Top of Input for this task

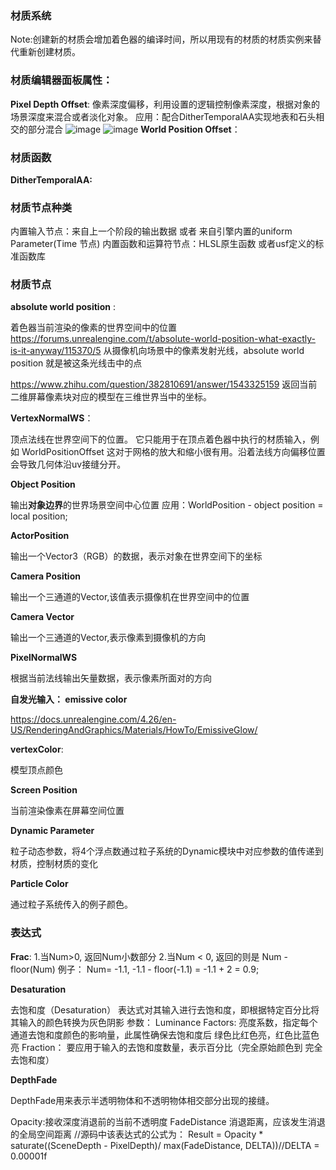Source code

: ### 材质系统

Note:创建新的材质会增加着色器的编译时间，所以用现有的材质的材质实例来替代重新创建材质。

### 材质编辑器面板属性：
**Pixel Depth Offset**:
像素深度偏移，利用设置的逻辑控制像素深度，根据对象的场景深度来混合或者淡化对象。
应用：配合DitherTemporalAA实现地表和石头相交的部分混合
![image](https://docs.unrealengine.com/4.27/Images/RenderingAndGraphics/Materials/MaterialInputs/PDO_0.webp)
![image](https://docs.unrealengine.com/4.27/Images/RenderingAndGraphics/Materials/MaterialInputs/PDO_1.webp)
**World Position Offset**：


### 材质函数

**DitherTemporalAA:**


### 材质节点种类

内置输入节点：来自上一个阶段的输出数据 或者 来自引擎内置的uniform Parameter(Time 节点)
内置函数和运算符节点：HLSL原生函数 或者usf定义的标准函数库

### 材质节点

**absolute world position** : 

着色器当前渲染的像素的世界空间中的位置
https://forums.unrealengine.com/t/absolute-world-position-what-exactly-is-it-anyway/115370/5
从摄像机向场景中的像素发射光线，absolute world position 就是被这条光线击中的点

https://www.zhihu.com/question/382810691/answer/1543325159
返回当前二维屏幕像素块对应的模型在三维世界当中的坐标。

**VertexNormalWS**：

顶点法线在世界空间下的位置。
它只能用于在顶点着色器中执行的材质输入，例如 WorldPositionOffset  这对于网格的放大和缩小很有用。沿着法线方向偏移位置会导致几何体沿uv接缝分开。

**Object Position**

输出**对象边界**的世界场景空间中心位置
应用：WorldPosition - object position = local position;

**ActorPosition**

输出一个Vector3（RGB）的数据，表示对象在世界空间下的坐标

**Camera Position**

输出一个三通道的Vector,该值表示摄像机在世界空间中的位置

**Camera Vector**

输出一个三通道的Vector,表示像素到摄像机的方向

**PixelNormalWS**

根据当前法线输出矢量数据，表示像素所面对的方向

**自发光输入： emissive color**

https://docs.unrealengine.com/4.26/en-US/RenderingAndGraphics/Materials/HowTo/EmissiveGlow/

**vertexColor**:

模型顶点颜色

**Screen Position**

当前渲染像素在屏幕空间位置

**Dynamic Parameter**

粒子动态参数，将4个浮点数通过粒子系统的Dynamic模块中对应参数的值传递到材质，控制材质的变化

**Particle Color**

通过粒子系统传入的例子颜色。
### 表达式

**Frac**:
1.当Num>0, 返回Num小数部分
2.当Num < 0, 返回的则是 Num - floor(Num) 例子： Num= -1.1, -1.1 - floor(-1.1) = -1.1 + 2 = 0.9;

**Desaturation**

去饱和度（Desaturation） 表达式对其输入进行去饱和度，即根据特定百分比将其输入的颜色转换为灰色阴影
参数：
Luminance Factors: 亮度系数，指定每个通道去饱和度颜色的影响量，此属性确保去饱和度后 绿色比红色亮，红色比蓝色亮
Fraction： 要应用于输入的去饱和度数量，表示百分比（完全原始颜色到 完全去饱和度）

**DepthFade**

DepthFade用来表示半透明物体和不透明物体相交部分出现的接缝。

Opacity:接收深度消退前的当前不透明度
FadeDistance 消退距离，应该发生消退的全局空间距离
//源码中该表达式的公式为：
Result = Opacity * saturate((SceneDepth - PixelDepth)/ max(FadeDistance, DELTA))//DELTA = 0.00001f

Bottom of Input for this task

■ Requirement ■
The answer must consist of each line from the data that includes the string "Images".

■ Answer below ■
![image](https://docs.unrealengine.com/4.27/Images/RenderingAndGraphics/Materials/MaterialInputs/PDO_0.webp)
![image](https://docs.unrealengine.com/4.27/Images/RenderingAndGraphics/Materials/MaterialInputs/PDO_1.webp)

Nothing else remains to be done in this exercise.